Maulizan is also reconciled to Mazlan’s choice but hopes his brother will change his mind.
“It’s his choice. I hope that one day he will reconsider as I think he made the decision when he was angry at some Umno leaders,” Maulizan told The Malaysian Insight.
To keep the peace at home, politics is a taboo topic when the renegades meet their family members.
“I still meet up with my brothers and we talk about all family matters, except politics,” said Mazlan.
But a serious concern Shukur and Mazlan share is how they would cope when the bruising campaign for the 14th general election begins
The real test will come when Shukur and Mazlan campaign for Bersatu against their closest relatives for Umno for the same constituencies.
Shukur’s stepmother is Parit Raja assemblyman Azizah Zakaria while Mazlan’s chosen constituency is Tebrau, where Maulizan is chief.
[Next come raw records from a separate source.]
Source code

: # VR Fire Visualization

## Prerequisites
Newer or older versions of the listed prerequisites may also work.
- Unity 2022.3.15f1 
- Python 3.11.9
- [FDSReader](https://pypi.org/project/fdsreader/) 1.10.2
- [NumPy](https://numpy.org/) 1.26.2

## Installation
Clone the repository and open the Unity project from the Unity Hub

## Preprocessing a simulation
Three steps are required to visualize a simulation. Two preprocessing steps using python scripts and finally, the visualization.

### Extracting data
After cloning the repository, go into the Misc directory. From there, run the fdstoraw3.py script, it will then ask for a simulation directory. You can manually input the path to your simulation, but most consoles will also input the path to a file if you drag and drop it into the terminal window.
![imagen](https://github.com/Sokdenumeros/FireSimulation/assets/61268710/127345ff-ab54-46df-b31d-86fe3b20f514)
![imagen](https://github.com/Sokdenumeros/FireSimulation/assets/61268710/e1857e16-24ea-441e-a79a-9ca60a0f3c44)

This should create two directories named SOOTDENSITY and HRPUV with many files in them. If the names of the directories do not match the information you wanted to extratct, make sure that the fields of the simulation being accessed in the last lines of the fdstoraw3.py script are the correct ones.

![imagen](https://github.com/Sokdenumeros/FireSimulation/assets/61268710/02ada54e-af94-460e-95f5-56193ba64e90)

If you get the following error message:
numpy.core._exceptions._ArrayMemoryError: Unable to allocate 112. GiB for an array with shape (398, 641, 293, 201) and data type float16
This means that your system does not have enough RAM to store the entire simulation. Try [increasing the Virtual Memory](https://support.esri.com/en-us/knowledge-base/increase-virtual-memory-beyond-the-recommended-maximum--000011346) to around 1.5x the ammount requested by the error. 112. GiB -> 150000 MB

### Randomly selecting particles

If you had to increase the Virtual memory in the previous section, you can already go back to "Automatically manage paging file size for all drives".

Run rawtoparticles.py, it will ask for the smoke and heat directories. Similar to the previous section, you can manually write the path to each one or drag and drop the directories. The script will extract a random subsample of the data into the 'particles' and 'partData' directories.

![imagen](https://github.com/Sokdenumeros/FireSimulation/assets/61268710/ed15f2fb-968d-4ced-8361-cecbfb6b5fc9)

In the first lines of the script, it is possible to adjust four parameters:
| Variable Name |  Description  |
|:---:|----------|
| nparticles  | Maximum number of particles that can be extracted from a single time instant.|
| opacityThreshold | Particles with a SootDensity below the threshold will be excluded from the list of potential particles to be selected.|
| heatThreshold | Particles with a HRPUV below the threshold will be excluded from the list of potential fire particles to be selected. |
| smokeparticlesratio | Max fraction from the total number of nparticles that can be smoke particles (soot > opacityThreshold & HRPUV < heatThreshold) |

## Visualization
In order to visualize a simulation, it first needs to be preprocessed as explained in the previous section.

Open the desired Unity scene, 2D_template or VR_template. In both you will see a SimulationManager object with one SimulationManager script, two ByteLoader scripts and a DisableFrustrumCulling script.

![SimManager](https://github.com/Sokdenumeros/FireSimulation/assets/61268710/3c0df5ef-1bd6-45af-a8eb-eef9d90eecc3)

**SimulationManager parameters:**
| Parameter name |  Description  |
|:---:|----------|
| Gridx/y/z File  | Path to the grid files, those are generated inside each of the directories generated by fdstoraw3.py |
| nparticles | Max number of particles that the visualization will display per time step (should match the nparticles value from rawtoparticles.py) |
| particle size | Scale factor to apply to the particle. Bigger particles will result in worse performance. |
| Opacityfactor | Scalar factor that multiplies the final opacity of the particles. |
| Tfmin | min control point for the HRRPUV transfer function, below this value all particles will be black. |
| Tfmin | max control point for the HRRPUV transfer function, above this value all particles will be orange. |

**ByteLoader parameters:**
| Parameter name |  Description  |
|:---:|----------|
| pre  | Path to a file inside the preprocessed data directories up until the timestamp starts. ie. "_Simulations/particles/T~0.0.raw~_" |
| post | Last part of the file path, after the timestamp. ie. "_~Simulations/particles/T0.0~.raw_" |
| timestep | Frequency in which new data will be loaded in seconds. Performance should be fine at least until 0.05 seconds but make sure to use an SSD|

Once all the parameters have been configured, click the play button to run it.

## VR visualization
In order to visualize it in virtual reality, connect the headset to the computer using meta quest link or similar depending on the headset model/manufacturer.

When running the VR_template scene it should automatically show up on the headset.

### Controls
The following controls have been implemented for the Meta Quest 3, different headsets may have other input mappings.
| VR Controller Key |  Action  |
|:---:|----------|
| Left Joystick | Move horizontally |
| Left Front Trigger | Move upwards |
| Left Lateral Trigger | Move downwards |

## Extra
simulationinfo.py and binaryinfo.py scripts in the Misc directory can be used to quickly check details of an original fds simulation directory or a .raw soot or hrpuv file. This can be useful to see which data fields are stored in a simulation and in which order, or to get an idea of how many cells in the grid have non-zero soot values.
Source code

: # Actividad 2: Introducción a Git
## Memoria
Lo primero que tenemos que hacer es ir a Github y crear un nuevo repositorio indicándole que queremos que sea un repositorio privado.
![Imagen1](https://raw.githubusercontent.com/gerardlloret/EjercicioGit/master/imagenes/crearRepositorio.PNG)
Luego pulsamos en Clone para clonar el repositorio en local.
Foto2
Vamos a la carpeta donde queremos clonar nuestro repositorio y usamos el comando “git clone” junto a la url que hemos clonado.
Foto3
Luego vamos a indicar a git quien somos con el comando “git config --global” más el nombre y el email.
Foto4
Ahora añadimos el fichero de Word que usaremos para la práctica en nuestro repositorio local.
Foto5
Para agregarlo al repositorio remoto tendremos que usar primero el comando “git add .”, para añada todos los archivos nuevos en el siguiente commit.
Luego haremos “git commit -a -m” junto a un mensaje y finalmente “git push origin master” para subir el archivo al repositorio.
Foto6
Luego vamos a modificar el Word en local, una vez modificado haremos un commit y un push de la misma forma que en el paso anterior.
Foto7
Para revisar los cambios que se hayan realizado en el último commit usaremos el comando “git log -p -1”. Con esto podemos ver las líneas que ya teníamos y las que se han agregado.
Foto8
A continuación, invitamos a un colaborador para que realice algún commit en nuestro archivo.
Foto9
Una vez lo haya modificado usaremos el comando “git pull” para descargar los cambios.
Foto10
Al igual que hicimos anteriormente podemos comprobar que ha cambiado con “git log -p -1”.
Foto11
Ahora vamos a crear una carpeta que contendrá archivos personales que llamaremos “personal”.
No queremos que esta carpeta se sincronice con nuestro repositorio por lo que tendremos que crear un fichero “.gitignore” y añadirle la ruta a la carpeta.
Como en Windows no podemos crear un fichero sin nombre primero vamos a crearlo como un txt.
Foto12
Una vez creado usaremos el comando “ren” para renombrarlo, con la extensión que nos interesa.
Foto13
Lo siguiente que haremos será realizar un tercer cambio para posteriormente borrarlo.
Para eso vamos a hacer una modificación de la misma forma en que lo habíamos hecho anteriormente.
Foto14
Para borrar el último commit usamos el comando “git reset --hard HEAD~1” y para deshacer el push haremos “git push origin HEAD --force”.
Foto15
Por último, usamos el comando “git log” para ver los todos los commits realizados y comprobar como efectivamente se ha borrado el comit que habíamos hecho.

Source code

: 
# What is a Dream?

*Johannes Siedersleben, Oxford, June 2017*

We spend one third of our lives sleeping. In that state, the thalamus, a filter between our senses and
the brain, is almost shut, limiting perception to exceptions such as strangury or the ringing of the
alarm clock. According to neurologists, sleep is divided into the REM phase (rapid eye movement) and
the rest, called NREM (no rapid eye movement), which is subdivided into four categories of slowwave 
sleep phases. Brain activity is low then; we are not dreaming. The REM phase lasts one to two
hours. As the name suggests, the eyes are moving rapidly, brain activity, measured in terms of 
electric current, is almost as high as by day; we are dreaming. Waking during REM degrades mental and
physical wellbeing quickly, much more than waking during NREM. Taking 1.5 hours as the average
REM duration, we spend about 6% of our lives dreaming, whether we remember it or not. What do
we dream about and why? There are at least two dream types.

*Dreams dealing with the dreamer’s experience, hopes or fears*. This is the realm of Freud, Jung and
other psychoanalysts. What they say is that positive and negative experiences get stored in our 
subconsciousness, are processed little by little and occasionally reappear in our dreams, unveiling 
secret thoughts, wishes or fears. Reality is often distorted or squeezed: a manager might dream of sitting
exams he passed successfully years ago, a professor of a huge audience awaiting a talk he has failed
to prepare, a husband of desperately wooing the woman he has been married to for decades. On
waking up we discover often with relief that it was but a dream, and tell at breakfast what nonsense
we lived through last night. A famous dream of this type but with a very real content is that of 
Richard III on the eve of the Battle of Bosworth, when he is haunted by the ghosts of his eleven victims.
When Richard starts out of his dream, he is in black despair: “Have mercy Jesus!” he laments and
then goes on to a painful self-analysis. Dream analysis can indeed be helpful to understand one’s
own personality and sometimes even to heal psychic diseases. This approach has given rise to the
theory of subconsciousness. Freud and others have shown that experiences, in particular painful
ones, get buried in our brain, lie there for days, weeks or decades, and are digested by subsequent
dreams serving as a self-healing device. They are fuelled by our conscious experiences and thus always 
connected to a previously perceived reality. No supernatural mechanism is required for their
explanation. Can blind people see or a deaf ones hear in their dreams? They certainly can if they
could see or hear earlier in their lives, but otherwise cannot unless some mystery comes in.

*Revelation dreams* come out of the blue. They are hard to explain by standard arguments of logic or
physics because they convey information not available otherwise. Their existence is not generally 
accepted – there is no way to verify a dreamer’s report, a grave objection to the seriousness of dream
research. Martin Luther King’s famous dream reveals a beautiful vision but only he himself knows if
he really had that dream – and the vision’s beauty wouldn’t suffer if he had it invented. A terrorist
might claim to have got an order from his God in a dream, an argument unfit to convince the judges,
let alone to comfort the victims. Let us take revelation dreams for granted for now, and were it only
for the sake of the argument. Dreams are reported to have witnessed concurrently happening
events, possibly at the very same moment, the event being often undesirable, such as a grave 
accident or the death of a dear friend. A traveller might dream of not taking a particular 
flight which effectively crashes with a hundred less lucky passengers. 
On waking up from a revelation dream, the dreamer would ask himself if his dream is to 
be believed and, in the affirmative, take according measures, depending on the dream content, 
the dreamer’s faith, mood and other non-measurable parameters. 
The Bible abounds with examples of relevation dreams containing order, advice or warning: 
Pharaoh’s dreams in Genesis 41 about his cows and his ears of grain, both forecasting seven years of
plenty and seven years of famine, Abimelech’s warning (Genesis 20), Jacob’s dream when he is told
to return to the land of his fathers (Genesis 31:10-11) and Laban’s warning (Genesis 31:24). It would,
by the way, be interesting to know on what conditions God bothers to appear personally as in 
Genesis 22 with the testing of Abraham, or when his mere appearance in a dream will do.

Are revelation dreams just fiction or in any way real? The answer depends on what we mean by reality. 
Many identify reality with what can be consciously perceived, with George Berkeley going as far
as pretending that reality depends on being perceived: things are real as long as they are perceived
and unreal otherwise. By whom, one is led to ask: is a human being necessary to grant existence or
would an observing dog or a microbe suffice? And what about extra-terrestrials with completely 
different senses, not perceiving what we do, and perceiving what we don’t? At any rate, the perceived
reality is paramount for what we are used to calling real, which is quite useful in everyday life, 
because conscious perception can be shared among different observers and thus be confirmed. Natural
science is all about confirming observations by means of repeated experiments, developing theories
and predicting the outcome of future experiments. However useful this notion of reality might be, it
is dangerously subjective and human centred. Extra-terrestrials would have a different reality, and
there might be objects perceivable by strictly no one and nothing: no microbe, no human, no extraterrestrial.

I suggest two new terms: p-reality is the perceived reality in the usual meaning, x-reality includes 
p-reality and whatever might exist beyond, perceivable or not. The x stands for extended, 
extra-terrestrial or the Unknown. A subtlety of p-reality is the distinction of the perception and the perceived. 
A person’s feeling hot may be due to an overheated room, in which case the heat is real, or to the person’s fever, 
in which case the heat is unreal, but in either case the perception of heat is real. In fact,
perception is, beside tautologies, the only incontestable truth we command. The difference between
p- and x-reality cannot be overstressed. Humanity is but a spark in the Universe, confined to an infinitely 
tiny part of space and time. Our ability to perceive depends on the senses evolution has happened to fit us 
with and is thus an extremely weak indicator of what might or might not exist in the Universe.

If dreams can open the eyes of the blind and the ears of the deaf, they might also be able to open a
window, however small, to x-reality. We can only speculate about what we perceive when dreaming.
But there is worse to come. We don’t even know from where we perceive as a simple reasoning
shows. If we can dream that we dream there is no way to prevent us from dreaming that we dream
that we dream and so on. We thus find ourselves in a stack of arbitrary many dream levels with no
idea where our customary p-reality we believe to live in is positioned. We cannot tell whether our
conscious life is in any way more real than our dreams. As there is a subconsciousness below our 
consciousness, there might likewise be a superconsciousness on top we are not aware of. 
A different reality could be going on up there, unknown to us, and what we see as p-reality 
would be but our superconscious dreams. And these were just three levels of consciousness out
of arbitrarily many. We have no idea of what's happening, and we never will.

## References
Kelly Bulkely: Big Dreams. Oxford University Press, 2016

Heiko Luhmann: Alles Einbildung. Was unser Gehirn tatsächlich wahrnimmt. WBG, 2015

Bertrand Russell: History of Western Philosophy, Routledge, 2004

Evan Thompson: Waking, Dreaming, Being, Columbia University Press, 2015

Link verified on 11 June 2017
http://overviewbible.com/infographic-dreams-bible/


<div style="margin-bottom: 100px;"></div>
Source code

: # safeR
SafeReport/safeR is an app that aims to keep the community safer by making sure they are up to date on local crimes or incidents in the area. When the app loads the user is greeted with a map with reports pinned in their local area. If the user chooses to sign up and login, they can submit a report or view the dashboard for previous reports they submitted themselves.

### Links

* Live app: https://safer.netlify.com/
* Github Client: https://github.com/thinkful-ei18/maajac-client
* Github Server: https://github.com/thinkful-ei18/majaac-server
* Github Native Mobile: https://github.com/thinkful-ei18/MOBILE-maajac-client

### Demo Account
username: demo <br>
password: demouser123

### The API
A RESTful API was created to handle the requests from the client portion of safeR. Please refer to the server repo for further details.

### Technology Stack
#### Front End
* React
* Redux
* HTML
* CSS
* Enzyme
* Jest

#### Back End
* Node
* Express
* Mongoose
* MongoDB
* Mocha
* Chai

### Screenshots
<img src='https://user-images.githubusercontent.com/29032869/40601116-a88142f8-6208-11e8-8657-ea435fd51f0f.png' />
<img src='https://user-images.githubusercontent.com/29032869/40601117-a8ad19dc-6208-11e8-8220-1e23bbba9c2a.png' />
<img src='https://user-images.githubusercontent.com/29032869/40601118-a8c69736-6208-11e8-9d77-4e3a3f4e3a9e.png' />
Half of the more than 2,000 members of Bersatu Tebrau are defectors from Umno Tebrau.
“I don’t attack him personally. In fact, I freely admit that my brother is one the rare, hardworking assemblymen.
“My campaign is against the policies of Umno,” said Mazlan, adding that his public addresses usually touch on corruption, good governance and the economy.
With GE14 shaping up to be a no-holds battle for the Malay vote, it is hard to believe that Shukur, Mazlan and other former Umno politicians will emerge from the scuffle with their familial bonds intact.